Existing techniques for traversing a polygon generate fragments one (or more) rows or columns at a time. (A fragment is all the information needed to paint one pixel of the polygon.) This order is non-optimal for many operations. For example, most frame buffers are tiled into rectangular pages, and there is a cost associated with accessing a different page. Pixel processing is more efficient if all fragments of a polygon on one page are generated before any fragments on a different page. Similarly, texture caches have reduced miss rates if fragments are generated in tiles (and even tiles of tiles) whose size depends upon the cache organization. We describe a polygon traversal algorithm that generates fragments in a tiled fashion.
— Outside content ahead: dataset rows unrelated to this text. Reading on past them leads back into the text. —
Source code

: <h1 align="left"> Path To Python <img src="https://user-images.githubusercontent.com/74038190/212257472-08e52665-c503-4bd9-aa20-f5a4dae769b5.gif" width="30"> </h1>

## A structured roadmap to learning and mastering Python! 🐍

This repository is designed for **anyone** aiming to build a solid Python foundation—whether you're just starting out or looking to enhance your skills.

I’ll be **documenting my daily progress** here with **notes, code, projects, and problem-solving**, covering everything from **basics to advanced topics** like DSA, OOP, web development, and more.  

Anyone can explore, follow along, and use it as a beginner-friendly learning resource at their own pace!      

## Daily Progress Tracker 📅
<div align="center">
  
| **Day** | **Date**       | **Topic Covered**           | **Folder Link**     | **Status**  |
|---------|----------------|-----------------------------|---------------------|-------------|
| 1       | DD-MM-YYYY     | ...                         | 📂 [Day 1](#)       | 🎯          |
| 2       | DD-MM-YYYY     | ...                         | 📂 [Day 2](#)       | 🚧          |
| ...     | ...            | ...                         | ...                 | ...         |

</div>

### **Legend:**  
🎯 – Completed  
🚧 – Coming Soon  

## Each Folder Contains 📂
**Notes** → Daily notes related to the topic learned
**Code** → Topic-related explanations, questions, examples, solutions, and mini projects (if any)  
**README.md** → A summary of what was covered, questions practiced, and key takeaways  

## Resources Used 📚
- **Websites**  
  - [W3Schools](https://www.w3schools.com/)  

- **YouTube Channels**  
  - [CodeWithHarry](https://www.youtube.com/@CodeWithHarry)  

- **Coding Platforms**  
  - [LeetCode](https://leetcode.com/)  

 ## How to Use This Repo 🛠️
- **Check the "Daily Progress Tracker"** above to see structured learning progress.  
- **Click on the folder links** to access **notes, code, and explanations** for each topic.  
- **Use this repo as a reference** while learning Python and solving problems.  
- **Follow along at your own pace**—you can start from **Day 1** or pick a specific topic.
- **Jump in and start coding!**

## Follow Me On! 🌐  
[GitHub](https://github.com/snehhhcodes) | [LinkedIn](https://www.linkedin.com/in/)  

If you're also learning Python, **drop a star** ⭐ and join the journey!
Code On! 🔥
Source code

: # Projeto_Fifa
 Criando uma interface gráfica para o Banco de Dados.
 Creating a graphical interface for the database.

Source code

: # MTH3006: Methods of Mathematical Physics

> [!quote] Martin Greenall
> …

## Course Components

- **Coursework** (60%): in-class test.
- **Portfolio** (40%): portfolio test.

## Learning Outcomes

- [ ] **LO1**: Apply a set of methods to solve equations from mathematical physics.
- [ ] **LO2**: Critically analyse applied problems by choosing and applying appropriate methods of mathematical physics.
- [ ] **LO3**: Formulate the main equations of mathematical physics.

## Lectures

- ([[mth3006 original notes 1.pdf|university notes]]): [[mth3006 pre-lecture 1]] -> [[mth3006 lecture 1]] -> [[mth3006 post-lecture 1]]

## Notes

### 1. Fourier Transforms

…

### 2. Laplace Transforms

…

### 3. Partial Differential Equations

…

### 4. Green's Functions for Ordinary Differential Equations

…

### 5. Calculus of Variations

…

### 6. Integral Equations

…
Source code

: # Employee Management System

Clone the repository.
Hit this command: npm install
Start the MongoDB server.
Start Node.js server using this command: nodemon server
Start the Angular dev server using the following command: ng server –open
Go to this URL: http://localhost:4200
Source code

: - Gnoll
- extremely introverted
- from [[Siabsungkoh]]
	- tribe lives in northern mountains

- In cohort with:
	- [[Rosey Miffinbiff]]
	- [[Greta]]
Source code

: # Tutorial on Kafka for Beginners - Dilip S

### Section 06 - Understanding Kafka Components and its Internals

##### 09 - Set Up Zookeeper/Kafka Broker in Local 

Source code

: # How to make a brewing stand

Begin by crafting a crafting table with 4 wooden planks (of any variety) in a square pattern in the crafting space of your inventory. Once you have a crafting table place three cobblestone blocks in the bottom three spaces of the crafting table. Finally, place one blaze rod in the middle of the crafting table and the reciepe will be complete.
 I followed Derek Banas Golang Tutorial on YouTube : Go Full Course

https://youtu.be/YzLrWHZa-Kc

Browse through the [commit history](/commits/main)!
That is, it generates all fragments of a polygon within a rectangle (tile) before generating any fragments in another rectangle. For a single level of tiling, our algorithm requires one additional saved context (the values of all interpolator accumulators, such as Z depth, Red, Green, Blue, etc.) over a traditional traversal algorithm based upon half-plane edge functions. An additional level of tiling requires another saved context for the special case of rectangle copies, or three more for the general case. We describe how to use this algorithm to generate fragments in an optimal order for several common scenarios.


REFERENCES

Note: OCR errors may be found in this Reference List extracted from the full text article. ACM has opted to expose the complete List rather than only correct and linked references.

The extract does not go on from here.